- **WORK TO BE COMPLETED**:
Which of the lines below hold "datapacks"? Please return each one.
########
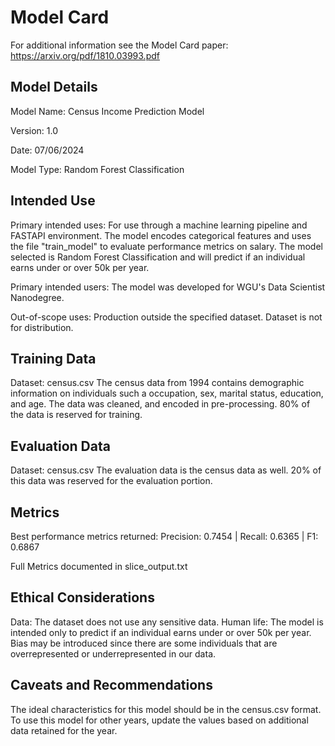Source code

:# Model Card

For additional information see the Model Card paper: https://arxiv.org/pdf/1810.03993.pdf
## Model Details
Model Name: Census Income Prediction Model

Version: 1.0

Date: 07/06/2024

Model Type: Random Forest Classification

## Intended Use
Primary intended uses: For use through a machine learning pipeline and FASTAPI environment. 
The model encodes categorical features and uses the file "train_model" to evaluate performance metrics on salary. 
The model selected is Random Forest Classification and will predict if an individual earns under or over 50k per year.

Primary intended users: The model was developed for WGU's Data Scientist Nanodegree.

Out-of-scope uses: Production outside the specified dataset. Dataset is not for distribution.

## Training Data

Dataset: census.csv 
The census data from 1994 contains demographic information on individuals such a occupation, sex, marital status, education, and age. The data was cleaned, and encoded in pre-processing. 80% of the data is reserved for training.

## Evaluation Data

Dataset: census.csv
The evaluation data is the census data as well. 20% of this data was reserved for the evaluation portion.


## Metrics

Best performance metrics returned: Precision: 0.7454 | Recall: 0.6365 | F1: 0.6867

Full Metrics documented in slice_output.txt

## Ethical Considerations

Data: The dataset does not use any sensitive data.
Human life: The model is intended only to predict if an individual earns under or over 50k per year.
Bias may be introduced since there are some individuals that are overrepresented or underrepresented in our data.

## Caveats and Recommendations

The ideal characteristics for this model should be in the census.csv format. 
To use this model for other years, update the values based on additional data retained for the year.
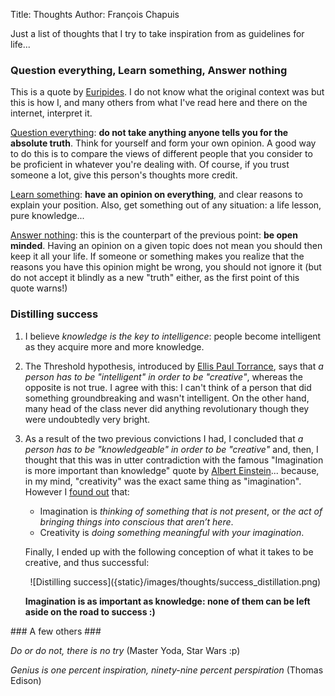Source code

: Title: Thoughts
Author: François Chapuis

Just a list of thoughts that I try to take inspiration from as guidelines for life...

### Question everything, Learn something, Answer nothing ###

This is a quote by [Euripides](http://en.wikipedia.org/wiki/Euripides). I do not know what the original context was but this is how I, and many others from what I've read here and there on the internet, interpret it.

<u>Question everything</u>: **do not take anything anyone tells you for the absolute truth**. Think for yourself and form your own opinion. A good way to do this is to compare the views of different people that you consider to be proficient in whatever you're dealing with. Of course, if you trust someone a lot, give this person's thoughts more credit.

<u>Learn something</u>: **have an opinion on everything**, and clear reasons to explain your position. Also, get something out of any situation: a life lesson, pure knowledge...

<u>Answer nothing</u>: this is the counterpart of the previous point: **be open minded**. Having an opinion on a given topic does not mean you should then keep it all your life. If someone or something makes you realize that the reasons you have this opinion might be wrong, you should not ignore it (but do not accept it blindly as a new "truth" either, as the first point of this quote warns!)


### Distilling success ###

1. I believe *knowledge is the key to intelligence*: people become intelligent as they acquire more and more knowledge.
2. The Threshold hypothesis, introduced by [Ellis Paul Torrance](http://en.wikipedia.org/wiki/Ellis_Paul_Torrance), says that *a person has to be "intelligent" in order to be "creative"*, whereas the opposite is not true. I agree with this: I can't think of a person that did something groundbreaking and wasn't intelligent. On the other hand, many head of the class never did anything revolutionary though they were undoubtedly very bright.
3. As a result of the two previous convictions I had, I concluded that *a person has to be "knowledgeable" in order to be "creative"* and, then, I thought that this was in utter contradiction with the famous "Imagination is more important than knowledge" quote by [Albert Einstein](http://en.wikipedia.org/wiki/Albert_Einstein)... because, in my mind, "creativity" was the exact same thing as "imagination". However I [found out](http://www.creativesomething.net/post/452327772/imagination-is-not-creativity) that:
	* Imagination is *thinking of something that is not present*, or *the act of bringing things into conscious that aren’t here*.
	* Creativity is *doing something meaningful with your imagination*.
	
	Finally, I ended up with the following conception of what it takes to be creative, and thus successful:

	<center>![Distilling success]({static}/images/thoughts/success_distillation.png)</center>

	**Imagination is as important as knowledge: none of them can be left aside on the road to success :)**


### A few others ###

*Do or do not, there is no try* (Master Yoda, Star Wars :p)

*Genius is one percent inspiration, ninety-nine percent perspiration* (Thomas Edison)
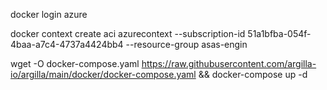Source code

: docker login azure

docker context create aci azurecontext --subscription-id 51a1bfba-054f-4baa-a7c4-4737a4424bb4 --resource-group asas-engin

wget -O docker-compose.yaml https://raw.githubusercontent.com/argilla-io/argilla/main/docker/docker-compose.yaml && docker-compose up -d
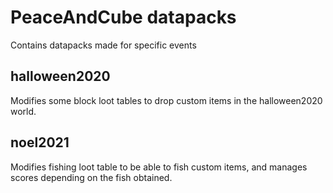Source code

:# PeaceAndCube datapacks
Contains datapacks made for specific events

## halloween2020
Modifies some block loot tables to drop custom items in the halloween2020 world.

## noel2021
Modifies fishing loot table to be able to fish custom items, and manages scores depending on the fish obtained.
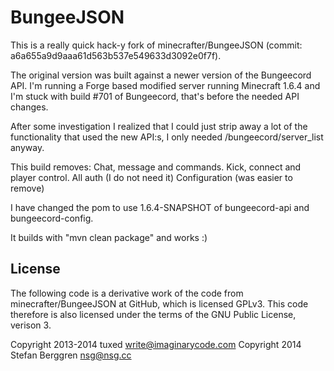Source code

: BungeeJSON
==========

This is a really quick hack-y fork of minecrafter/BungeeJSON (commit: a6a655a9d9aaa61d563b537e549633d3092e0f7f).

The original version was built against a newer version of the Bungeecord API. I'm running a Forge based modified server running Minecraft 1.6.4 and I'm stuck with build #701 of Bungeecord, that's before the needed API changes.

After some investigation I realized that I could just strip away a lot of the functionality that used the new API:s, I only needed /bungeecord/server_list anyway.

This build removes:
Chat, message and commands.
Kick, connect and player control.
All auth (I do not need it)
Configuration (was easier to remove)

I have changed the pom to use 1.6.4-SNAPSHOT of bungeecord-api and bungeecord-config.

It builds with "mvn clean package" and works :)

## License

The following code is a derivative work of the code from minecrafter/BungeeJSON at GitHub,
which is licensed GPLv3. This code therefore is also licensed under the terms of the
GNU Public License, verison 3.

Copyright 2013-2014 tuxed <write@imaginarycode.com>
Copyright 2014 Stefan Berggren <nsg@nsg.cc>
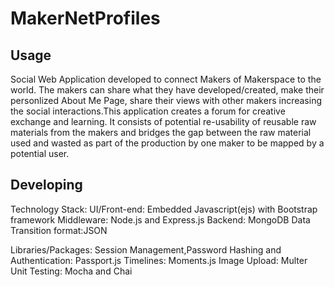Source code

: 

# MakerNetProfiles



## Usage
Social Web Application developed to connect Makers of Makerspace to the world. The makers can share what they have developed/created, make their personlized About Me Page, share their views with other makers increasing the social interactions.This application creates a forum for creative exchange and learning. It consists of potential re-usability of reusable raw materials from the makers and bridges the gap between the raw material used and wasted as part of the production by one maker to be mapped by a potential user.



## Developing

Technology Stack:
UI/Front-end: Embedded Javascript(ejs) with Bootstrap framework
Middleware: Node.js and Express.js
Backend: MongoDB
Data Transition format:JSON

Libraries/Packages:
Session Management,Password Hashing and Authentication: Passport.js
Timelines: Moments.js
Image Upload: Multer
Unit Testing: Mocha and Chai


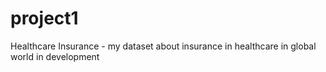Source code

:# project1
Healthcare Insurance - my dataset about insurance in healthcare in global world in development
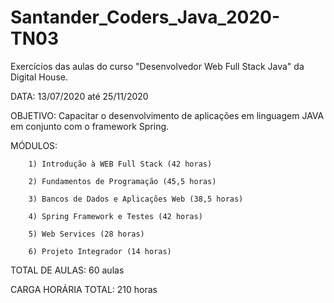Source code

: # Santander_Coders_Java_2020-TN03

Exercícios das aulas do curso "Desenvolvedor Web Full Stack Java" da Digital House.

DATA: 13/07/2020 até 25/11/2020

OBJETIVO: Capacitar o desenvolvimento de aplicações em linguagem JAVA em conjunto com o framework Spring.

MÓDULOS:

        1) Introdução à WEB Full Stack (42 horas)
        
        2) Fundamentos de Programação (45,5 horas)
        
        3) Bancos de Dados e Aplicações Web (38,5 horas)
        
        4) Spring Framework e Testes (42 horas)
        
        5) Web Services (28 horas)
        
        6) Projeto Integrador (14 horas)
        
TOTAL DE AULAS: 60 aulas

CARGA HORÁRIA TOTAL: 210 horas
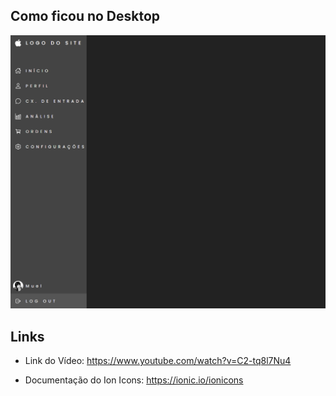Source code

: ## Como ficou no Desktop
<img src="./Desktop.png" />

## Links

* Link do Vídeo: https://www.youtube.com/watch?v=C2-tq8l7Nu4

* Documentação do Ion Icons: https://ionic.io/ionicons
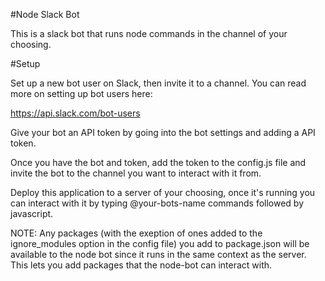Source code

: #Node Slack Bot

This is a slack bot that runs node commands in the channel of your choosing.

#Setup

Set up a new bot user on Slack, then invite it to a channel.
You can read more on setting up bot users here:

https://api.slack.com/bot-users

Give your bot an API token by going into the bot settings and adding 
a API token.

Once you have the bot and token, add the token to the config.js file
and invite the bot to the channel you want to interact with it from.

Deploy this application to a server of your choosing, once it's running 
you can interact with it by typing @your-bots-name commands followed by javascript.

NOTE: Any packages (with the exeption of ones added to the ignore_modules option in the config file) you add to package.json will be available to the node bot since it runs in the 
same context as the server. This lets you add packages that the node-bot can interact with.

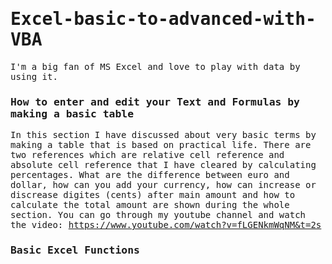 <samp>

# Excel-basic-to-advanced-with-VBA
  
<p>I'm a big fan of MS Excel and love to play with data by using it. <p/>
  
### How to enter and edit your Text and Formulas by making a basic table
  
In this section I have discussed about very basic terms by making a table that is based on practical life. There are two references which are relative cell reference and absolute cell reference that I have cleared by calculating percentages. What are the difference between euro and dollar, how can you add your currency, how can increase or discrease digites (cents) after main amount and how to calculate the total amount are shown during the whole section. You can go through my youtube channel and watch the video: https://www.youtube.com/watch?v=fLGENkmWqNM&t=2s 
  
### Basic Excel Functions
  
  
  
</samp>
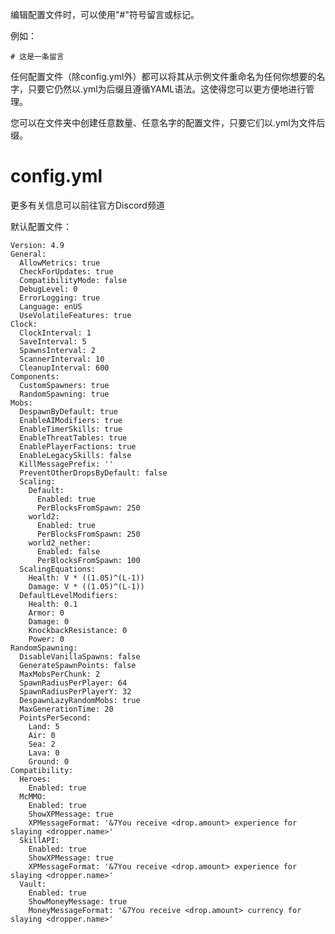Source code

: 编辑配置文件时，可以使用"#"符号留言或标记。

例如：

    # 这是一条留言

任何配置文件（除config.yml外）都可以将其从示例文件重命名为任何你想要的名字，只要它仍然以.yml为后缀且遵循YAML语法。这使得您可以更方便地进行管理。

您可以在文件夹中创建任意数量、任意名字的配置文件，只要它们以.yml为文件后缀。

# config.yml
更多有关信息可以前往官方Discord频道

默认配置文件：

    Version: 4.9
    General:
      AllowMetrics: true
      CheckForUpdates: true
      CompatibilityMode: false
      DebugLevel: 0
      ErrorLogging: true
      Language: enUS
      UseVolatileFeatures: true
    Clock:
      ClockInterval: 1
      SaveInterval: 5
      SpawnsInterval: 2
      ScannerInterval: 10
      CleanupInterval: 600
    Components:
      CustomSpawners: true
      RandomSpawning: true
    Mobs:
      DespawnByDefault: true
      EnableAIModifiers: true
      EnableTimerSkills: true
      EnableThreatTables: true
      EnablePlayerFactions: true
      EnableLegacySkills: false
      KillMessagePrefix: ''
      PreventOtherDropsByDefault: false
      Scaling:
        Default:
          Enabled: true
          PerBlocksFromSpawn: 250
        world2:
          Enabled: true
          PerBlocksFromSpawn: 250
        world2_nether:
          Enabled: false
          PerBlocksFromSpawn: 100
      ScalingEquations:
        Health: V * ((1.05)^(L-1))
        Damage: V * ((1.05)^(L-1))
      DefaultLevelModifiers:
        Health: 0.1
        Armor: 0
        Damage: 0
        KnockbackResistance: 0
        Power: 0
    RandomSpawning:
      DisableVanillaSpawns: false
      GenerateSpawnPoints: false
      MaxMobsPerChunk: 2
      SpawnRadiusPerPlayer: 64
      SpawnRadiusPerPlayerY: 32
      DespawnLazyRandomMobs: true
      MaxGenerationTime: 20
      PointsPerSecond:
        Land: 5
        Air: 0
        Sea: 2
        Lava: 0
        Ground: 0
    Compatibility:
      Heroes:
        Enabled: true
      McMMO:
        Enabled: true
        ShowXPMessage: true
        XPMessageFormat: '&7You receive <drop.amount> experience for slaying <dropper.name>'
      SkillAPI:
        Enabled: true
        ShowXPMessage: true
        XPMessageFormat: '&7You receive <drop.amount> experience for slaying <dropper.name>'
      Vault:
        Enabled: true
        ShowMoneyMessage: true
        MoneyMessageFormat: '&7You receive <drop.amount> currency for slaying <dropper.name>'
########
- **REPLY**:
:# PeaceAndCube datapacks
Contains datapacks made for specific events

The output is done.